Strode asked panelists about the specific courses that are being offered to preservice teachers in universities around the country and in which departments they are situated. Mojica said that there is a class at North Carolina State University that is in both the College of Education and the Department of Statistics, and it focuses on the teaching and learning of statistics. Creating a class like this requires talking to colleagues in other departments and being creative, she said, but this type of collaboration is necessary for a transdisciplinary subject like data science. Bargagliotti said that she has heard from several educators who are teaching classes in colleges to future teachers based on her book Statistics and Data Science for Teachers; these classes are situated in statistics, education, and math departments. Casey said that she is aware of data science being integrated into a number of different courses, including classes on statistics, teaching with technology, social context of education, and education equity. In some of these classes, data science is a “grain-sized” module that is integrated, and in others, data are used as an integral part of learning throughout. For example, preservice teachers may use tools like CODAP to investigate real data (e.g., data on inequality in education). Research has shown that these experiences are meaningful and can improve teachers’ confidence and knowledge, said Mojica. The particular classes and departments where data science is taught can vary widely depending on programs and interest of faculty members, said Leftwich. Ultimately, if teacher educators buy in to the importance of data science and understand what it can look like in the classroom, data science can be integrated in multiple ways and areas, she said.
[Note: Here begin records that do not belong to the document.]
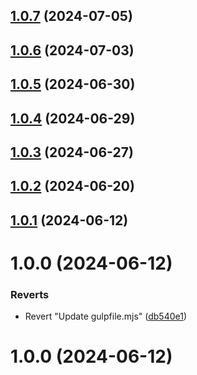 ## [1.0.7](https://github.com/masoomulhaqs/ms-css/compare/v1.0.6...v1.0.7) (2024-07-05)



## [1.0.6](https://github.com/masoomulhaqs/ms-css/compare/v1.0.5...v1.0.6) (2024-07-03)



## [1.0.5](https://github.com/masoomulhaqs/ms-css/compare/v1.0.4...v1.0.5) (2024-06-30)



## [1.0.4](https://github.com/masoomulhaqs/ms-css/compare/v1.0.3...v1.0.4) (2024-06-29)



## [1.0.3](https://github.com/masoomulhaqs/ms-css/compare/v1.0.2...v1.0.3) (2024-06-27)



## [1.0.2](https://github.com/masoomulhaqs/ms-css/compare/v1.0.1...v1.0.2) (2024-06-20)



## [1.0.1](https://github.com/masoomulhaqs/ms-css/compare/v1.0.0...v1.0.1) (2024-06-12)



# 1.0.0 (2024-06-12)


### Reverts

* Revert "Update gulpfile.mjs" ([db540e1](https://github.com/masoomulhaqs/ms-css/commit/db540e110e876f0bcfff95df8df4313db98ce91b))



# 1.0.0 (2024-06-12)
Shifting Course Requirements
Given the discussion earlier in the session about how requirements for teacher education largely drive the curriculum, Melville asked panelists if and how these requirements might be changed to require courses in data science education. “Is that something worth making a noise about,” she asked, or is it best to continue on the path to infusing it into existing courses? Melville noted that in her personal experience, required courses outside her subject matter felt contrived and like tasks that just needed to be checked off her list. What kind of work is being done to shift that perspective and to embrace and value transdisciplinary practices? H. Lee said that in North Carolina, the state requires secondary teachers to take a computing course. Historically, North Carolina State University required it
to be a course in Java programming, but recently it has opened up to allow courses on R or Python. Sometimes there are broad recommendations at the state level, said H. Lee, that can be creatively interpreted by the university. Rosenberg added that he would like to learn from the computing education world how it has addressed the issue of state requirements to see if lessons could be applied to data science education. Perez noted that there is a critical teacher shortage right now, and while this is an unfortunate situation, it opens up potential opportunities. She explained that nontraditional routes toward licensure have more flexibility than traditional teacher preparation programs and requirements, and there may be opportunities to infuse data science in these spaces. Rosenberg agreed and added that attention should be paid to teachers who are being prepared outside of teacher education programs.